> [WHAT TO DO] The expected output is the full data, repeated exactly, without pictures.

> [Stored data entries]
========================

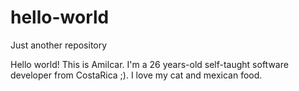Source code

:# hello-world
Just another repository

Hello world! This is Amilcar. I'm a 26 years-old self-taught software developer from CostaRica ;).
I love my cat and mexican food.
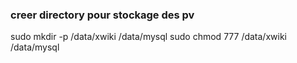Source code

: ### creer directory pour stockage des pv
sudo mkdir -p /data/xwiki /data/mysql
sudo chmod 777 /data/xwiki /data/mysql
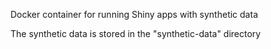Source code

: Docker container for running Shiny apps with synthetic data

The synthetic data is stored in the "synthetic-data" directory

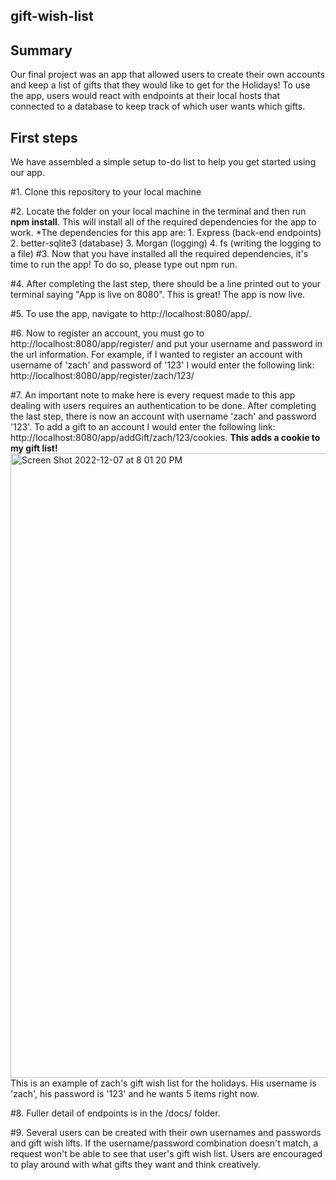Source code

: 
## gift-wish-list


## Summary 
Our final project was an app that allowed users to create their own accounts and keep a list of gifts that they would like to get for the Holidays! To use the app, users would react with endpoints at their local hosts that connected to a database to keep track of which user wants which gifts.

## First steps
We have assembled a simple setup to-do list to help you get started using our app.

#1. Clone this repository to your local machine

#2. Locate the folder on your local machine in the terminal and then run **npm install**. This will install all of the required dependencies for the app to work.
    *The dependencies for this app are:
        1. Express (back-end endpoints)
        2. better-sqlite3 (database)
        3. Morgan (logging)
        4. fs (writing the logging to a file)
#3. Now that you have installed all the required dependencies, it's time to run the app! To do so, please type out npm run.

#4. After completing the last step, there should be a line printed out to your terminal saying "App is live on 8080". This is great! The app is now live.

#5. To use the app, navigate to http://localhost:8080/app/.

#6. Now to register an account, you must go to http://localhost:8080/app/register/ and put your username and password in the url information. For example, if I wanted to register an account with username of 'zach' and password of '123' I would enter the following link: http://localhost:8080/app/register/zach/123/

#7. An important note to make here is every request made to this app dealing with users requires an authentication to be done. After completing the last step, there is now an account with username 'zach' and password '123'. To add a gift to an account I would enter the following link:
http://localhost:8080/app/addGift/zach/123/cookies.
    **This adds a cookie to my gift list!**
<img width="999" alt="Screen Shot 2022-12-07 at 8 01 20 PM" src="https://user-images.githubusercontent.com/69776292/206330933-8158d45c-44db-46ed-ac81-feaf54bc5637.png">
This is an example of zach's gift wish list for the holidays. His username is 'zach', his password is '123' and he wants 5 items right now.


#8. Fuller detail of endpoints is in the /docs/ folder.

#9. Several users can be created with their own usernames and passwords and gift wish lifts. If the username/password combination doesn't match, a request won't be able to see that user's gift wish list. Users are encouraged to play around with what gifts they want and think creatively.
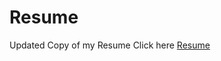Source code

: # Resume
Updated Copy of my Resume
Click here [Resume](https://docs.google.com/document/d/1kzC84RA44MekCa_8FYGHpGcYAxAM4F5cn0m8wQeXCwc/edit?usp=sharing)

========================

> [EXERCISE ANSWER]
Source code

:# hello-world
Just another repository

Hello world! This is Amilcar. I'm a 26 years-old self-taught software developer from CostaRica ;).
I love my cat and mexican food.
Source code

: ### creer directory pour stockage des pv
sudo mkdir -p /data/xwiki /data/mysql
sudo chmod 777 /data/xwiki /data/mysql
Source code

: Docker container for running Shiny apps with synthetic data

The synthetic data is stored in the "synthetic-data" directory

Source code

: 
## gift-wish-list


## Summary 
Our final project was an app that allowed users to create their own accounts and keep a list of gifts that they would like to get for the Holidays! To use the app, users would react with endpoints at their local hosts that connected to a database to keep track of which user wants which gifts.

## First steps
We have assembled a simple setup to-do list to help you get started using our app.

#1. Clone this repository to your local machine

#2. Locate the folder on your local machine in the terminal and then run **npm install**. This will install all of the required dependencies for the app to work.
    *The dependencies for this app are:
        1. Express (back-end endpoints)
        2. better-sqlite3 (database)
        3. Morgan (logging)
        4. fs (writing the logging to a file)
#3. Now that you have installed all the required dependencies, it's time to run the app! To do so, please type out npm run.

#4. After completing the last step, there should be a line printed out to your terminal saying "App is live on 8080". This is great! The app is now live.

#5. To use the app, navigate to http://localhost:8080/app/.

#6. Now to register an account, you must go to http://localhost:8080/app/register/ and put your username and password in the url information. For example, if I wanted to register an account with username of 'zach' and password of '123' I would enter the following link: http://localhost:8080/app/register/zach/123/

#7. An important note to make here is every request made to this app dealing with users requires an authentication to be done. After completing the last step, there is now an account with username 'zach' and password '123'. To add a gift to an account I would enter the following link:
http://localhost:8080/app/addGift/zach/123/cookies.
    **This adds a cookie to my gift list!**
<img width="999" alt="Screen Shot 2022-12-07 at 8 01 20 PM" src="https://user-images.githubusercontent.com/69776292/206330933-8158d45c-44db-46ed-ac81-feaf54bc5637.png">
This is an example of zach's gift wish list for the holidays. His username is 'zach', his password is '123' and he wants 5 items right now.


#8. Fuller detail of endpoints is in the /docs/ folder.

#9. Several users can be created with their own usernames and passwords and gift wish lifts. If the username/password combination doesn't match, a request won't be able to see that user's gift wish list. Users are encouraged to play around with what gifts they want and think creatively.
Source code

: # Resume
Updated Copy of my Resume
Click here [Resume](https://docs.google.com/document/d/1kzC84RA44MekCa_8FYGHpGcYAxAM4F5cn0m8wQeXCwc/edit?usp=sharing)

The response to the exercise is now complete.